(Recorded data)
========================================================================

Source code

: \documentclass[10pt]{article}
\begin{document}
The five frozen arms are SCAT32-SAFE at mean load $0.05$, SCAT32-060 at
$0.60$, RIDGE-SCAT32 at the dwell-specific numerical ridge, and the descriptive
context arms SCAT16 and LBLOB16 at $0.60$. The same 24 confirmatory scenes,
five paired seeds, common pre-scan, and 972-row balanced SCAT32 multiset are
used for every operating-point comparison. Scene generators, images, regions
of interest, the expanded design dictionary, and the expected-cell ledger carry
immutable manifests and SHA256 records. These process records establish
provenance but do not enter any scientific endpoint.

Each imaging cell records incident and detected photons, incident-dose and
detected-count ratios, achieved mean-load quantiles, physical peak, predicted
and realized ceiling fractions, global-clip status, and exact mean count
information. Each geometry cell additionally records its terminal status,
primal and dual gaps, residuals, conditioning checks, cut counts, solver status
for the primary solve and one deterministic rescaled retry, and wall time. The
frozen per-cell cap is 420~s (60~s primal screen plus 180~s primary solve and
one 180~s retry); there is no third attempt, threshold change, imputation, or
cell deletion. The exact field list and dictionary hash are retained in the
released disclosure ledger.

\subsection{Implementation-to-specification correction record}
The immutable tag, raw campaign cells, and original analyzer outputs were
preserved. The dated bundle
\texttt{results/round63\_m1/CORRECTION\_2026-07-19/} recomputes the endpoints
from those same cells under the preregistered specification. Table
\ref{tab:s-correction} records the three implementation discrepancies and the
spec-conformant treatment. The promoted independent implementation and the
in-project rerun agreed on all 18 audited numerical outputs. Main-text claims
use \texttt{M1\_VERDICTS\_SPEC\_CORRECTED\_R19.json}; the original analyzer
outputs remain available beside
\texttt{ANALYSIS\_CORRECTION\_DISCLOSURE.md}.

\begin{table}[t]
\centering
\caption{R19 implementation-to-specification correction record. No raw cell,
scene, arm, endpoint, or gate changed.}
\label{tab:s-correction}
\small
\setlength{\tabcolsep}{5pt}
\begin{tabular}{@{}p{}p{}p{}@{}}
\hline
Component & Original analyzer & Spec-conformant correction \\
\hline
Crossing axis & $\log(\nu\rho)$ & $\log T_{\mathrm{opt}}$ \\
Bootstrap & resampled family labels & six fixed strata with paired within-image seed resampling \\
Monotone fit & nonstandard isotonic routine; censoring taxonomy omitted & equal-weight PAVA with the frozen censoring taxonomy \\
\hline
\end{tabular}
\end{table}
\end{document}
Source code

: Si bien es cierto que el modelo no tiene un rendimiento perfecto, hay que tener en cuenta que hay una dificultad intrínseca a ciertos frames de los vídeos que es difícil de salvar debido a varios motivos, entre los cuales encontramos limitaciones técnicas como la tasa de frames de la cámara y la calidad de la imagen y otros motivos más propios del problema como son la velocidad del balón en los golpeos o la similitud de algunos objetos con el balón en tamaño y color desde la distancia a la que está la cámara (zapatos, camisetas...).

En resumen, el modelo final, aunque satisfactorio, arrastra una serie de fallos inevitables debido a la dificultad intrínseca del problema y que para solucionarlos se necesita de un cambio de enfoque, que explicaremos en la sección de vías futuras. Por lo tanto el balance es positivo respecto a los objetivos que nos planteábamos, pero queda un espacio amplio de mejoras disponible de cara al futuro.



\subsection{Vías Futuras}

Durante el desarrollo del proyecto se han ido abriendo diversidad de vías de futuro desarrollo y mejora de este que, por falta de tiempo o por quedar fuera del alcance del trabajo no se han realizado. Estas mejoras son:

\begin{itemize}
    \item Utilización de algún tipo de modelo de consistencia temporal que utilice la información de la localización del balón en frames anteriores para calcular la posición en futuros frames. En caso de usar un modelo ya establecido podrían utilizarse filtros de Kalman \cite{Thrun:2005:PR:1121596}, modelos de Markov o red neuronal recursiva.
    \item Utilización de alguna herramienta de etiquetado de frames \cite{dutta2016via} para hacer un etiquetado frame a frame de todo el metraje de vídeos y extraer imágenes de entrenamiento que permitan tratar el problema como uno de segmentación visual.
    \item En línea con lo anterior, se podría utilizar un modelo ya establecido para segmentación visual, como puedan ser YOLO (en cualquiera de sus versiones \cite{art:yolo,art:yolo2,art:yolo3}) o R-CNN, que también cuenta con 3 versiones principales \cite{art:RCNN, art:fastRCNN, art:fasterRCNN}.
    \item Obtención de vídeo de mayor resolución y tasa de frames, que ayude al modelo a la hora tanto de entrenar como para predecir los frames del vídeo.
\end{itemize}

========================================================================

▶ Task item: Would you copy, unchanged, the stretch of the records above that begins at the line containing "detected-count ratios, achieved" and ends at the line containing "recomputes the endpoints", and only that?

▶ Answer to the exercise:
detected-count ratios, achieved mean-load quantiles, physical peak, predicted
and realized ceiling fractions, global-clip status, and exact mean count
information. Each geometry cell additionally records its terminal status,
primal and dual gaps, residuals, conditioning checks, cut counts, solver status
for the primary solve and one deterministic rescaled retry, and wall time. The
frozen per-cell cap is 420~s (60~s primal screen plus 180~s primary solve and
one 180~s retry); there is no third attempt, threshold change, imputation, or
cell deletion. The exact field list and dictionary hash are retained in the
released disclosure ledger.

\subsection{Implementation-to-specification correction record}
The immutable tag, raw campaign cells, and original analyzer outputs were
preserved. The dated bundle
\texttt{results/round63\_m1/CORRECTION\_2026-07-19/} recomputes the endpoints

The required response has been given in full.